--- DATA SECTION ---
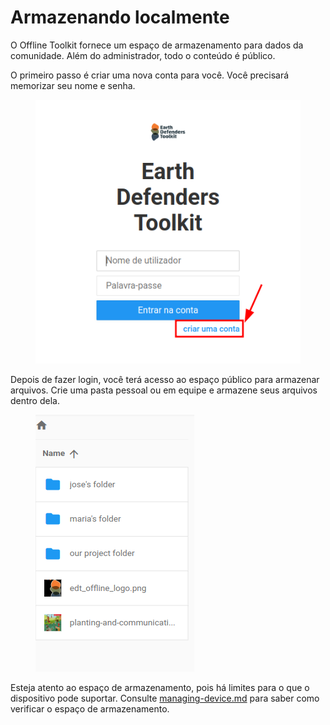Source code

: # Armazenando localmente

O Offline Toolkit fornece um espaço de armazenamento para dados da comunidade. Além do administrador, todo o conteúdo é público.

O primeiro passo é criar uma nova conta para você. Você precisará memorizar seu nome e senha.

&#x20;

<figure><img src="../../../.gitbook/assets/image (2) (1).png" alt=""><figcaption></figcaption></figure>

Depois de fazer login, você terá acesso ao espaço público para armazenar arquivos. Crie uma pasta pessoal ou em equipe e armazene seus arquivos dentro dela.

<figure><img src="../../../.gitbook/assets/image (2).png" alt=""><figcaption></figcaption></figure>

Esteja atento ao espaço de armazenamento, pois há limites para o que o dispositivo pode suportar. Consulte [managing-device.md](../../managing-device.md "menção") para saber como verificar o espaço de armazenamento.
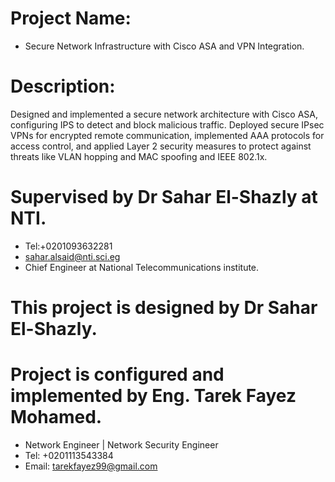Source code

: # Project Name:
 * Secure Network Infrastructure with Cisco ASA and VPN Integration. 
# Description: 
Designed and implemented a secure network architecture with Cisco ASA, configuring IPS to detect and block malicious traffic. Deployed secure IPsec VPNs for encrypted remote communication, implemented AAA protocols for access control, and applied Layer 2 security measures to protect against threats like VLAN hopping and MAC spoofing and IEEE 802.1x.
# Supervised by Dr Sahar El-Shazly at NTI.
 * Tel:+0201093632281
 * sahar.alsaid@nti.sci.eg
 * Chief Engineer at National Telecommunications institute.
# This project is designed by Dr Sahar El-Shazly.
# Project is configured and implemented by Eng. Tarek Fayez Mohamed.
 * Network Engineer | Network Security Engineer
 * Tel: +0201113543384
 * Email: tarekfayez99@gmail.com
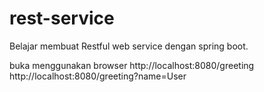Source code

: rest-service
============

Belajar membuat Restful web service dengan spring boot.

buka menggunakan browser
http://localhost:8080/greeting
http://localhost:8080/greeting?name=User
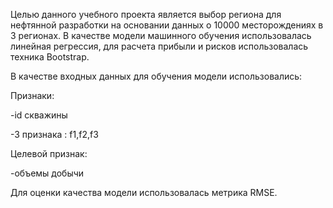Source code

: Целью данного учебного проекта является выбор региона для нефтянной разработки на основании данных о 10000 месторождениях в 3 регионах. В качестве модели машинного обучения использовалась линейная регрессия, для расчета прибыли и рисков использовалась техника Bootstrap. 

В качестве входных данных для обучения модели использовались:

Признаки:

-id скважины

-3 признака : f1,f2,f3

Целевой признак:

-объемы добычи


Для оценки качества модели использовалась метрика RMSE.


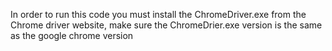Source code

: In order to run this code you must install the ChromeDriver.exe from the Chrome driver website, make sure the ChromeDrier.exe version is the same as the google chrome version
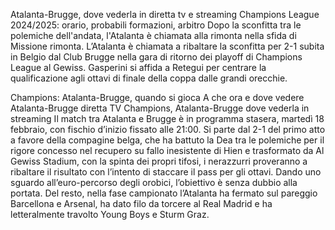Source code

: Atalanta-Brugge, dove vederla in diretta tv e streaming Champions League 2024/2025: orario, probabili formazioni, arbitro
Dopo la sconfitta tra le polemiche dell'andata, l'Atalanta è chiamata alla rimonta nella sfida di 
Missione rimonta. L’Atalanta è chiamata a ribaltare la sconfitta per 2-1 subita in Belgio dal Club Brugge nella gara di ritorno dei playoff di Champions League al Gewiss. Gasperini si affida a Retegui per centrare la qualificazione agli ottavi di finale della coppa dalle grandi orecchie.

Champions: Atalanta-Brugge, quando si gioca
A che ora e dove vedere Atalanta-Brugge diretta TV
Champions, Atalanta-Brugge dove vederla in streaming
Il match tra Atalanta e Brugge è in programma stasera, martedì 18 febbraio, con fischio d’inizio fissato alle 21:00. Si parte dal 2-1 del primo atto a favore della compagine belga, che ha battuto la Dea tra le polemiche per il rigore concesso nel recupero su fallo inesistente di Hien e trasformato da 
Al Gewiss Stadium, con la spinta dei propri tifosi, i nerazzurri proveranno a ribaltare il risultato con l’intento di staccare il pass per gli ottavi. Dando uno sguardo all’euro-percorso degli orobici, l’obiettivo è senza dubbio alla portata. Del resto, nella fase campionato l’Atalanta ha fermato sul pareggio Barcellona e Arsenal, ha dato filo da torcere al Real Madrid e ha letteralmente travolto Young Boys e Sturm Graz.
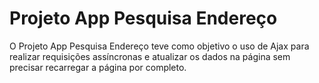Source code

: # Projeto App Pesquisa Endereço

O Projeto App Pesquisa Endereço teve como objetivo o uso de Ajax para realizar requisições assíncronas e atualizar os dados na página sem precisar recarregar a página por completo.

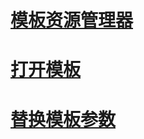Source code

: # [模板资源管理器](template-explorer.md)
# [打开模板](open-a-template.md)
# [替换模板参数](replace-template-parameters.md)
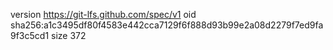 version https://git-lfs.github.com/spec/v1
oid sha256:a1c3495df80f4583e442cca7129f6f888d93b99e2a08d2279f7ed9fa9f3c5cd1
size 372

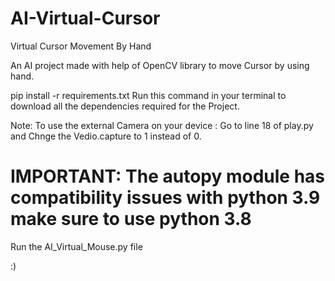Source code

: # AI-Virtual-Cursor
Virtual Cursor Movement By Hand

An AI project made with help of OpenCV library to move Cursor by using hand.

pip install -r requirements.txt 
Run this command in your terminal to download all the dependencies required for the Project.

Note: To use the external Camera on your device : Go to line 18 of play.py and Chnge the Vedio.capture to 1 instead of 0.

# IMPORTANT: The autopy module has compatibility issues with python 3.9 make sure to use python 3.8

Run the AI_Virtual_Mouse.py file 


:)
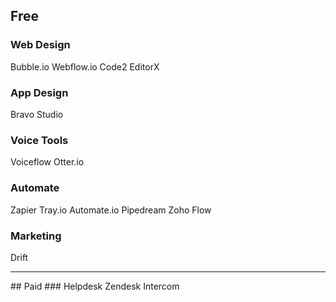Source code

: ## Free
### Web Design
Bubble.io
Webflow.io
Code2
EditorX
### App Design
Bravo Studio
### Voice Tools
Voiceflow
Otter.io
### Automate
Zapier
Tray.io
Automate.io
Pipedream
Zoho Flow
### Marketing
Drift
<hr>
## Paid
### Helpdesk
Zendesk
Intercom
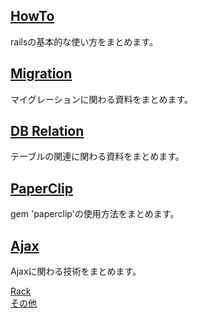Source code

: ## [HowTo](howto)
railsの基本的な使い方をまとめます。
## [Migration](migration)
マイグレーションに関わる資料をまとめます。
## [DB Relation](db_relation)
テーブルの関連に関わる資料をまとめます。
## [PaperClip](paperclip)
gem 'paperclip'の使用方法をまとめます。
## [Ajax](ajax/)
Ajaxに関わる技術をまとめます。

[Rack](Rack)  
[その他](others)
---
ABOUT THIS EXERCISE:
Exactly as they appear above, give the records again, without their pictures.

EXERCISE OUTPUT:
Source code

: # Armazenando localmente

O Offline Toolkit fornece um espaço de armazenamento para dados da comunidade. Além do administrador, todo o conteúdo é público.

O primeiro passo é criar uma nova conta para você. Você precisará memorizar seu nome e senha.

&#x20;

<figure><img src="../../../.gitbook/assets/image (2) (1).png" alt=""><figcaption></figcaption></figure>

Depois de fazer login, você terá acesso ao espaço público para armazenar arquivos. Crie uma pasta pessoal ou em equipe e armazene seus arquivos dentro dela.

<figure><img src="../../../.gitbook/assets/image (2).png" alt=""><figcaption></figcaption></figure>

Esteja atento ao espaço de armazenamento, pois há limites para o que o dispositivo pode suportar. Consulte [managing-device.md](../../managing-device.md "menção") para saber como verificar o espaço de armazenamento.
Source code

: # Project Name:
 * Secure Network Infrastructure with Cisco ASA and VPN Integration. 
# Description: 
Designed and implemented a secure network architecture with Cisco ASA, configuring IPS to detect and block malicious traffic. Deployed secure IPsec VPNs for encrypted remote communication, implemented AAA protocols for access control, and applied Layer 2 security measures to protect against threats like VLAN hopping and MAC spoofing and IEEE 802.1x.
# Supervised by Dr Sahar El-Shazly at NTI.
 * Tel:+0201093632281
 * sahar.alsaid@nti.sci.eg
 * Chief Engineer at National Telecommunications institute.
# This project is designed by Dr Sahar El-Shazly.
# Project is configured and implemented by Eng. Tarek Fayez Mohamed.
 * Network Engineer | Network Security Engineer
 * Tel: +0201113543384
 * Email: tarekfayez99@gmail.com
Source code

: rest-service
============

Belajar membuat Restful web service dengan spring boot.

buka menggunakan browser
http://localhost:8080/greeting
http://localhost:8080/greeting?name=User
Source code

: Целью данного учебного проекта является выбор региона для нефтянной разработки на основании данных о 10000 месторождениях в 3 регионах. В качестве модели машинного обучения использовалась линейная регрессия, для расчета прибыли и рисков использовалась техника Bootstrap. 

В качестве входных данных для обучения модели использовались:

Признаки:

-id скважины

-3 признака : f1,f2,f3

Целевой признак:

-объемы добычи


Для оценки качества модели использовалась метрика RMSE.


Source code

: In order to run this code you must install the ChromeDriver.exe from the Chrome driver website, make sure the ChromeDrier.exe version is the same as the google chrome version
Source code

: Atalanta-Brugge, dove vederla in diretta tv e streaming Champions League 2024/2025: orario, probabili formazioni, arbitro
Dopo la sconfitta tra le polemiche dell'andata, l'Atalanta è chiamata alla rimonta nella sfida di 
Missione rimonta. L’Atalanta è chiamata a ribaltare la sconfitta per 2-1 subita in Belgio dal Club Brugge nella gara di ritorno dei playoff di Champions League al Gewiss. Gasperini si affida a Retegui per centrare la qualificazione agli ottavi di finale della coppa dalle grandi orecchie.

Champions: Atalanta-Brugge, quando si gioca
A che ora e dove vedere Atalanta-Brugge diretta TV
Champions, Atalanta-Brugge dove vederla in streaming
Il match tra Atalanta e Brugge è in programma stasera, martedì 18 febbraio, con fischio d’inizio fissato alle 21:00. Si parte dal 2-1 del primo atto a favore della compagine belga, che ha battuto la Dea tra le polemiche per il rigore concesso nel recupero su fallo inesistente di Hien e trasformato da 
Al Gewiss Stadium, con la spinta dei propri tifosi, i nerazzurri proveranno a ribaltare il risultato con l’intento di staccare il pass per gli ottavi. Dando uno sguardo all’euro-percorso degli orobici, l’obiettivo è senza dubbio alla portata. Del resto, nella fase campionato l’Atalanta ha fermato sul pareggio Barcellona e Arsenal, ha dato filo da torcere al Real Madrid e ha letteralmente travolto Young Boys e Sturm Graz.
Source code

: # Projeto App Pesquisa Endereço

O Projeto App Pesquisa Endereço teve como objetivo o uso de Ajax para realizar requisições assíncronas e atualizar os dados na página sem precisar recarregar a página por completo.

Source code

: # [模板资源管理器](template-explorer.md)
# [打开模板](open-a-template.md)
# [替换模板参数](replace-template-parameters.md)
 version https://git-lfs.github.com/spec/v1
oid sha256:a1c3495df80f4583e442cca7129f6f888d93b99e2a08d2279f7ed9fa9f3c5cd1
size 372

Source code

: # AI-Virtual-Cursor
Virtual Cursor Movement By Hand

An AI project made with help of OpenCV library to move Cursor by using hand.

pip install -r requirements.txt 
Run this command in your terminal to download all the dependencies required for the Project.

Note: To use the external Camera on your device : Go to line 18 of play.py and Chnge the Vedio.capture to 1 instead of 0.

# IMPORTANT: The autopy module has compatibility issues with python 3.9 make sure to use python 3.8

Run the AI_Virtual_Mouse.py file 


:)
Source code

: ## Free
### Web Design
Bubble.io
Webflow.io
Code2
EditorX
### App Design
Bravo Studio
### Voice Tools
Voiceflow
Otter.io
### Automate
Zapier
Tray.io
Automate.io
Pipedream
Zoho Flow
### Marketing
Drift
<hr>
## Paid
### Helpdesk
Zendesk
Intercom
Source code

: ## [HowTo](howto)
railsの基本的な使い方をまとめます。
## [Migration](migration)
マイグレーションに関わる資料をまとめます。
## [DB Relation](db_relation)
テーブルの関連に関わる資料をまとめます。
## [PaperClip](paperclip)
gem 'paperclip'の使用方法をまとめます。
## [Ajax](ajax/)
Ajaxに関わる技術をまとめます。

[Rack](Rack)  
[その他](others)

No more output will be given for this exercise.